Alberi monumentali, il "Castagno dei Cavalli" e quello di "Sant'Agata"

Tra i capolavori della natura censiti dal Corpo Forestale dello Stato, in provincia di Catania ce ne sono 3 dal valore storico unico risalenti a più di 3000 anni fa.

© LuckyLisp

Gli alberi sono i testimoni della nostra storia, e le fondamenta della nostra madre terra. Oltre all’importanza che hanno a livello naturale, per l’ossigeno che ci permettono di respirare, per le biodiversità che ospitano o di cui fanno parte, spesso guardandoli restiamo letteralmente incantati. Dimensioni mastodontiche, forme particolari, armoniose o aggressive fanno in modo che ci si stupisca davanti a questi testimoni del tempo, a volte addirittura millenari. Di fatto in molti casi si  è davanti a veri e propri monumenti e come tali vanno trattati e tutelati.
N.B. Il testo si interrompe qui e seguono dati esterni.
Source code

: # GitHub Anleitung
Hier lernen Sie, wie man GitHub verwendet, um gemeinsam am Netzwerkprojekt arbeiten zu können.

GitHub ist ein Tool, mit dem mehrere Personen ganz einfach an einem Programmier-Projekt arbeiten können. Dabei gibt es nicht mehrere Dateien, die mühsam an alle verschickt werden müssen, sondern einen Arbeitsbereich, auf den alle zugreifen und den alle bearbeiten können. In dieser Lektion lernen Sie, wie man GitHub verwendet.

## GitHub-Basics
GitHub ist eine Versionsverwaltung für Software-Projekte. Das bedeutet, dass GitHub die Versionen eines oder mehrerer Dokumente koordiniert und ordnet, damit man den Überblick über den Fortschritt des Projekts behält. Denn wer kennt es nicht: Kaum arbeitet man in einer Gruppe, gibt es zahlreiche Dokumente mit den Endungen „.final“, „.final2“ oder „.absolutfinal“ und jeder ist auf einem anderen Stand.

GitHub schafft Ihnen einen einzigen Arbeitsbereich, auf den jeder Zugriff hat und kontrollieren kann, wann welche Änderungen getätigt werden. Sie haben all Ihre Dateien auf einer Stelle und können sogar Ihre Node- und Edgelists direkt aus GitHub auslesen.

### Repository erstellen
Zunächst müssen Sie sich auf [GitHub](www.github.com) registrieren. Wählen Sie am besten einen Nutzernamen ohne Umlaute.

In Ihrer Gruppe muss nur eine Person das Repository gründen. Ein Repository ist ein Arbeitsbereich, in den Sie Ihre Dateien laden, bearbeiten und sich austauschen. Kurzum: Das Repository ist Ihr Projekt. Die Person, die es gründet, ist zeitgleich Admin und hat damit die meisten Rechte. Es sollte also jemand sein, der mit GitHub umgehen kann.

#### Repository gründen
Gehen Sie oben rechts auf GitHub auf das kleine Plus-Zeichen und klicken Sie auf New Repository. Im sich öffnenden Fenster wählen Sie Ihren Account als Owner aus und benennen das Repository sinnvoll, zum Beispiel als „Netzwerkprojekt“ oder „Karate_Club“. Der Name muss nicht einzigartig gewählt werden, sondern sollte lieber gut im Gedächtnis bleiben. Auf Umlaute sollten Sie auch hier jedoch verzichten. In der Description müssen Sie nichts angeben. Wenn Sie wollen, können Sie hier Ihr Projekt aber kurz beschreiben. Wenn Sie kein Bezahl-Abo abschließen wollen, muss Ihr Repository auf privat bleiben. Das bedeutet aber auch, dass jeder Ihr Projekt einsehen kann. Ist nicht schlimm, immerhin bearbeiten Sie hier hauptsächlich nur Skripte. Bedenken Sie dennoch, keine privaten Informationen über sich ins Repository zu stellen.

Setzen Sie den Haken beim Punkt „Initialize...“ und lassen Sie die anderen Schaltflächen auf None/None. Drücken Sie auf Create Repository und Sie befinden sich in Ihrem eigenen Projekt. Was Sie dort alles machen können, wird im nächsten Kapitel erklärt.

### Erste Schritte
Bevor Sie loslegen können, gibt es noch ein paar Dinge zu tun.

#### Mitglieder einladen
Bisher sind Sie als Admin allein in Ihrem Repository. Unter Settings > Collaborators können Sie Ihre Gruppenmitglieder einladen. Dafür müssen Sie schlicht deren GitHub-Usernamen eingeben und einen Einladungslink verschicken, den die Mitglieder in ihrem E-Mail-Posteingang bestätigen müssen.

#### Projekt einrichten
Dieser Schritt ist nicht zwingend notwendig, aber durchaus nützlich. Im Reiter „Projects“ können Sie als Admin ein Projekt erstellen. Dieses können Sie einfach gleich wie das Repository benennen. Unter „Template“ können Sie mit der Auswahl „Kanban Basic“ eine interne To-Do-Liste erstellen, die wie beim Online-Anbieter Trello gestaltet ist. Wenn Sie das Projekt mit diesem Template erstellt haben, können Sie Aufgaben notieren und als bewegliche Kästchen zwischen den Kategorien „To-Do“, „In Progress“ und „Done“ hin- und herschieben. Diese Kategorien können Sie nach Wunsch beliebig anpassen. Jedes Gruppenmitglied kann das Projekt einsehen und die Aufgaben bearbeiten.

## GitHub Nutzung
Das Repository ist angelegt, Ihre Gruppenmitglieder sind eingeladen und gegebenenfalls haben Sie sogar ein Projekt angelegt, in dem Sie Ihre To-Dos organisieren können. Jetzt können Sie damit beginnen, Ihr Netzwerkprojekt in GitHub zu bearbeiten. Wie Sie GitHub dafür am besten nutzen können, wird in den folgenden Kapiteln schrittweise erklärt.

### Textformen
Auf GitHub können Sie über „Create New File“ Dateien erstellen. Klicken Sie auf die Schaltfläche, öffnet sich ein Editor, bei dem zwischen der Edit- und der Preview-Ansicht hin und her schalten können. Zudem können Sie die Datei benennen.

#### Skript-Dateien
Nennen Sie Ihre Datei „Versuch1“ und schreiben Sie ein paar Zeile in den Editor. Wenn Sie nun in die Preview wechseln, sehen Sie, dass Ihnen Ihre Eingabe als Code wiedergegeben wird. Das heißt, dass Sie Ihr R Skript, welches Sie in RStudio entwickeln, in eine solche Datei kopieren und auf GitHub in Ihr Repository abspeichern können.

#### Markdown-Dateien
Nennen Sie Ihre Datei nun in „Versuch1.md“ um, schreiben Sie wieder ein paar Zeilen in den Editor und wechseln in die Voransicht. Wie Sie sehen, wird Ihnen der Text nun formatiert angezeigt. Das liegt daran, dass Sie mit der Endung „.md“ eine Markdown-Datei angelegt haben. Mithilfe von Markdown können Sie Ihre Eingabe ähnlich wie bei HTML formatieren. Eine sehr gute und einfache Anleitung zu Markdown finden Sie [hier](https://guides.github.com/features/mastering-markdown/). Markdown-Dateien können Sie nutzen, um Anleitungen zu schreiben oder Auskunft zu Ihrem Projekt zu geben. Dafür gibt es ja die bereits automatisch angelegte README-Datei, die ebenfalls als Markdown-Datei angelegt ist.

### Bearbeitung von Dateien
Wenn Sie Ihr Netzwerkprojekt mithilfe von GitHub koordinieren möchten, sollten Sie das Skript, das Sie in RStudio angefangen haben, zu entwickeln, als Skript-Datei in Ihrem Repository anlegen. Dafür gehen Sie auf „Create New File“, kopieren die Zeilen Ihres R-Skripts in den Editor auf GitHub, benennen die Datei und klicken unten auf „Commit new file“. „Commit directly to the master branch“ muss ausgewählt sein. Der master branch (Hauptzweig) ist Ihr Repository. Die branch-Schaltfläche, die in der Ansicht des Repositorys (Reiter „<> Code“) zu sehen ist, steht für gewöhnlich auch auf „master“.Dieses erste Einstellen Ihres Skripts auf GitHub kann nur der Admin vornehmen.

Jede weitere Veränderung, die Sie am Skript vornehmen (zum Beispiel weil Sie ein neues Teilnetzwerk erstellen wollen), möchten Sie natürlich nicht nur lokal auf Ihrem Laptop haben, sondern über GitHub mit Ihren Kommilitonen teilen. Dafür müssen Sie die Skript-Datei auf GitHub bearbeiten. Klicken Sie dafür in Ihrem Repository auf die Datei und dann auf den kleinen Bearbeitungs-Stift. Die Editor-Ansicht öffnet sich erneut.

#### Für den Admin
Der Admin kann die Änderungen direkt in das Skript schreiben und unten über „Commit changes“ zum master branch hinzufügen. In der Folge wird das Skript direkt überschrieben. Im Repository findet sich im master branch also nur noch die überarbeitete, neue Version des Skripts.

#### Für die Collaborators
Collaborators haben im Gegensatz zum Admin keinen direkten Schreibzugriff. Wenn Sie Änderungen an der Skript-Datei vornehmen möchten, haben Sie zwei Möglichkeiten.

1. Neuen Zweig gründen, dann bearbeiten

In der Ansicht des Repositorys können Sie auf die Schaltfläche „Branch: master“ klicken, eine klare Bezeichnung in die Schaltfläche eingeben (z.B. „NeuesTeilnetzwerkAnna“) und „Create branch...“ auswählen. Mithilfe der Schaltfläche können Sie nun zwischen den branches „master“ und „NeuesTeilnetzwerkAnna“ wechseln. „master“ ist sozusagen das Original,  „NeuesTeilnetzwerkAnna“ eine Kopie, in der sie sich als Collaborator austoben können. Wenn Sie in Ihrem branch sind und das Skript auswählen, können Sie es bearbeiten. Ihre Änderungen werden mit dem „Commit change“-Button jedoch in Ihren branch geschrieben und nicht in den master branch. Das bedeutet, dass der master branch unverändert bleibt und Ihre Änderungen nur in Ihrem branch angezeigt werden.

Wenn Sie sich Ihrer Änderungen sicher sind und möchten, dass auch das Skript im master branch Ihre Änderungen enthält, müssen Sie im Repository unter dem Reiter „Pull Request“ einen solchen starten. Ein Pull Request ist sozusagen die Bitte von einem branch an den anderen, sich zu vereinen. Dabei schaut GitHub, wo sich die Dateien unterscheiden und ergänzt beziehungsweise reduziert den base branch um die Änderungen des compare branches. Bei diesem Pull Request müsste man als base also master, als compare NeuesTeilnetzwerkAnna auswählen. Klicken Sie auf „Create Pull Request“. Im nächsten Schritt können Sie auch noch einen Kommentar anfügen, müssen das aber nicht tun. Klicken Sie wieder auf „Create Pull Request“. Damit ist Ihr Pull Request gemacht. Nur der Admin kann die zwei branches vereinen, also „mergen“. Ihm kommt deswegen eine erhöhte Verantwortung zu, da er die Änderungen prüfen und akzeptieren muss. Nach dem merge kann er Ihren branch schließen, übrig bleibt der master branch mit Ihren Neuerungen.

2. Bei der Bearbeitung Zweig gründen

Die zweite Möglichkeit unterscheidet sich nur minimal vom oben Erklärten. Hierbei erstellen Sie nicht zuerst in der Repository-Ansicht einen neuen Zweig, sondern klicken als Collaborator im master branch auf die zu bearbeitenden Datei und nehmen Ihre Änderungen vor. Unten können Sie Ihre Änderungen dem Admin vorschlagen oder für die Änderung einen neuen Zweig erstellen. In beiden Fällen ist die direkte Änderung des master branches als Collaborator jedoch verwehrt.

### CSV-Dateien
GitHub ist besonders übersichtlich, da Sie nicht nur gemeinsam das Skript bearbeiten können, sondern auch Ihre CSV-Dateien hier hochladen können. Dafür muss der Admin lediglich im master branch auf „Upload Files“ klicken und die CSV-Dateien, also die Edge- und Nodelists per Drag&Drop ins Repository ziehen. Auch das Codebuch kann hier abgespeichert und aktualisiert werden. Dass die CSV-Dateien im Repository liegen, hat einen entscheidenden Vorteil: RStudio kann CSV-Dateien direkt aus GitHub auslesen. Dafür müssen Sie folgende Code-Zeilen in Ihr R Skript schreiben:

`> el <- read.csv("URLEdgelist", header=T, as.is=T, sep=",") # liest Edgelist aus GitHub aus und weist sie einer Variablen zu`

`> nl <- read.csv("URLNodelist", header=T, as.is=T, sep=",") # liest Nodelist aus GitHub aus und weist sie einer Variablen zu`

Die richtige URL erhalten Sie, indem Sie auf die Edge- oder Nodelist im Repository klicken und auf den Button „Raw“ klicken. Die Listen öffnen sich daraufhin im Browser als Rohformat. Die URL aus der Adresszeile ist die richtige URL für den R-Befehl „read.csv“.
Il Corpo Forestale dello Stato nel 1982 effettuò il primo “Censimento nazionale degli alberi di notevole interesse”, per individuare catalogandole, piante singole o gruppi di dimensioni eccezionali, oppure con forme singolari, per qualità estetiche o per valore storico. I forestali setacciarono ogni angolo boschivo per portare avanti la ricerca, schedando questi giganti della natura. In Italia il lavoro non fu da poco essendo circa  un terzo della superficie ricoperta da foreste. La quantità di dati raccolta negli anni è  assolutamente sorprendente, e ciò rende il nostro Paese non solo il più ricco di monumenti archeologici al mondo ma anche pieno di alberi monumentali che come reperti archeologici andrebbero trattati.

La ricerca ha scovato e classificato circa 22.000  “alberi di notevole interesse”, tra i quali oltre 2.000 sono stati definiti di “grande interesse” e 150 di “eccezionale valore storico e monumentale”.  Un censimento di questo tipo è ovviamente sempre “aperto” a revisioni e nuove acquisizioni.

Anche in Sicilia  ci sono alberi finiti nella ormai importante e gloriosa lista. In totale quelli della grande isola sono 25,  3 dei quali nel territorio della Provincia di Catania. Questi tre non solo sono stati censiti, ma hanno raggiunto la particolarità di essere ritenuti di “eccezionale valore storico e monumentale”.  Ma quali sono questi alberi - monumento?

I primi sono due Castagni ormai vere e proprie leggende. Uno è il “Castagno dei cento cavalli”, nel comune di Sant’ Alfio che raggiunge la circonferenza record di 22 metri per un’altezza di 22. Questo albero è di un valore storico naturale assolutamente unico e per gli studiosi ha tra i 3000 e 4000 anni, rendendolo secondo alcuni tra il più antico d’Europa. Numeri non solo incredibili, ma che tolgono il fiato davanti ad una maestosità davvero degna di un monumento tanto che l’UNESCO lo ha definito per l’appunto  “Monumento Messaggero di Pace”.  Unico e particolare è anche il nome. L’albero è detto “il castagno dei 100 cavalli” poiché una leggenda narra che sotto i suoi arbusti trovarono riparo durante un temporale la regina Giovanna I d’Angiò e 100 cavalieri che le tennero “compagnia”.

Il secondo è il “Castagno di Sant’Agata” che si trova ad appena 400 metri dal primo, ma nel comune di Mascali, ed è un albero di “appena” 20 metri di circonferenza e 19 di altezza. Detto anche il “Castagno della nave”, per via della sua base che ricorda un veliero dalla quale si alzano più tronchi, e ancora nel dialetto locale “Arrusbigghiasonnu” (colui che fa togliere il sonno), ha una datazione che lo fa risalire a circa 2000 anni fa. Parecchi lo considerano l’albero più bello d’Italia.

Altro albero sorprendente è quello di contrada Carlino a Zafferana. Sempre immerso nel parco dell’Etna si tratta di un Leccio dell’altezza di 20 metri per una circonferenza di 4,6,  e un diametro della chioma di addirittura 24 metri. Chiamato in siciliano “Ilice du Carrinu” (Ilice del Pantano) colpisce per l’armonia delle sue forme e ha una datazione stimata di 600 anni.

In una terra unica come la Sicilia, piena di monumenti dal valore straordinario, anche la natura ha voluto renderle omaggio donandole tre testimoni del tempo, tre ricchezze naturali, sublimi e immortali.